* PROBLEM TO SOLVE
Omit the images, then output each of the records below exactly.

(Excerpts from a dataset)

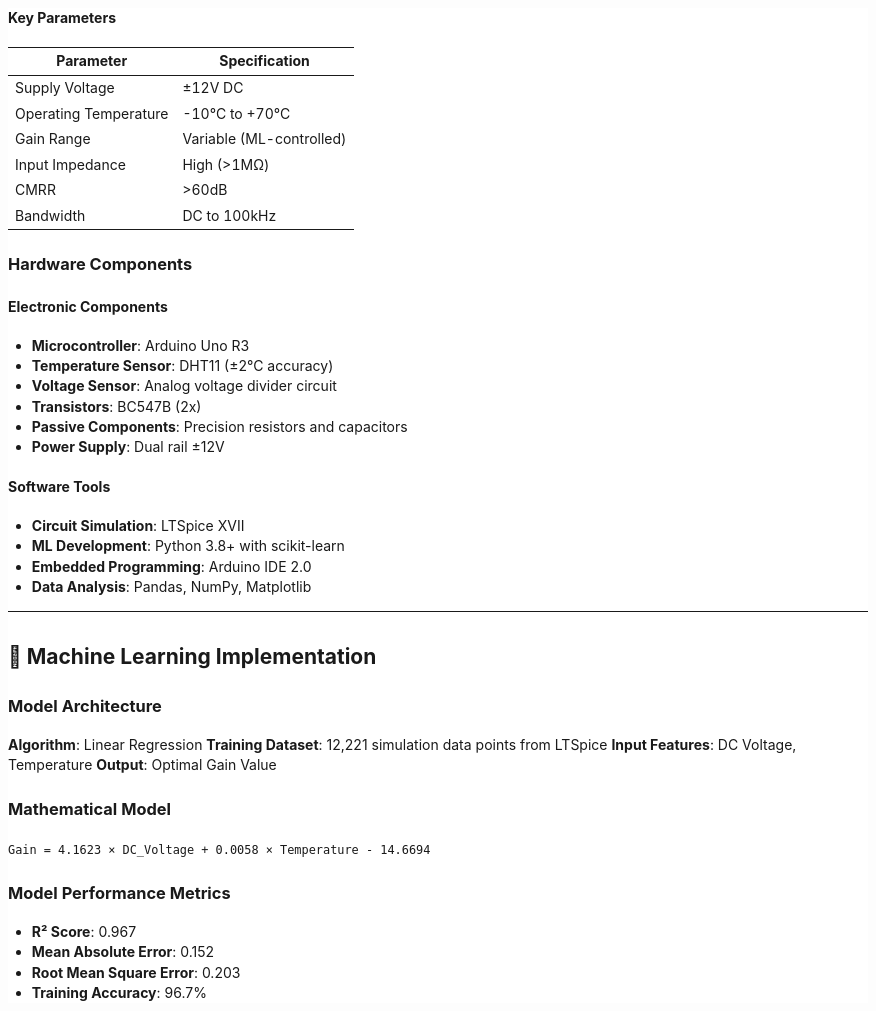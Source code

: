 #### Key Parameters
| Parameter | Specification |
|-----------|---------------|
| Supply Voltage | ±12V DC |
| Operating Temperature | -10°C to +70°C |
| Gain Range | Variable (ML-controlled) |
| Input Impedance | High (>1MΩ) |
| CMRR | >60dB |
| Bandwidth | DC to 100kHz |

### Hardware Components

#### Electronic Components
- **Microcontroller**: Arduino Uno R3
- **Temperature Sensor**: DHT11 (±2°C accuracy)
- **Voltage Sensor**: Analog voltage divider circuit
- **Transistors**: BC547B (2x)
- **Passive Components**: Precision resistors and capacitors
- **Power Supply**: Dual rail ±12V

#### Software Tools
- **Circuit Simulation**: LTSpice XVII
- **ML Development**: Python 3.8+ with scikit-learn
- **Embedded Programming**: Arduino IDE 2.0
- **Data Analysis**: Pandas, NumPy, Matplotlib

---

## 🧠 Machine Learning Implementation

### Model Architecture
**Algorithm**: Linear Regression
**Training Dataset**: 12,221 simulation data points from LTSpice
**Input Features**: DC Voltage, Temperature
**Output**: Optimal Gain Value

### Mathematical Model
```
Gain = 4.1623 × DC_Voltage + 0.0058 × Temperature - 14.6694
```

### Model Performance Metrics
- **R² Score**: 0.967
- **Mean Absolute Error**: 0.152
- **Root Mean Square Error**: 0.203
- **Training Accuracy**: 96.7%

* EXPECTED OUTPUT
Source code

: #### Key Parameters
| Parameter | Specification |
|-----------|---------------|
| Supply Voltage | ±12V DC |
| Operating Temperature | -10°C to +70°C |
| Gain Range | Variable (ML-controlled) |
| Input Impedance | High (>1MΩ) |
| CMRR | >60dB |
| Bandwidth | DC to 100kHz |

### Hardware Components

#### Electronic Components
- **Microcontroller**: Arduino Uno R3
- **Temperature Sensor**: DHT11 (±2°C accuracy)
- **Voltage Sensor**: Analog voltage divider circuit
- **Transistors**: BC547B (2x)
- **Passive Components**: Precision resistors and capacitors
- **Power Supply**: Dual rail ±12V

#### Software Tools
- **Circuit Simulation**: LTSpice XVII
- **ML Development**: Python 3.8+ with scikit-learn
- **Embedded Programming**: Arduino IDE 2.0
- **Data Analysis**: Pandas, NumPy, Matplotlib

---

## 🧠 Machine Learning Implementation

### Model Architecture
**Algorithm**: Linear Regression
**Training Dataset**: 12,221 simulation data points from LTSpice
**Input Features**: DC Voltage, Temperature
**Output**: Optimal Gain Value

### Mathematical Model
```
Gain = 4.1623 × DC_Voltage + 0.0058 × Temperature - 14.6694
```

### Model Performance Metrics
- **R² Score**: 0.967
- **Mean Absolute Error**: 0.152
- **Root Mean Square Error**: 0.203
- **Training Accuracy**: 96.7%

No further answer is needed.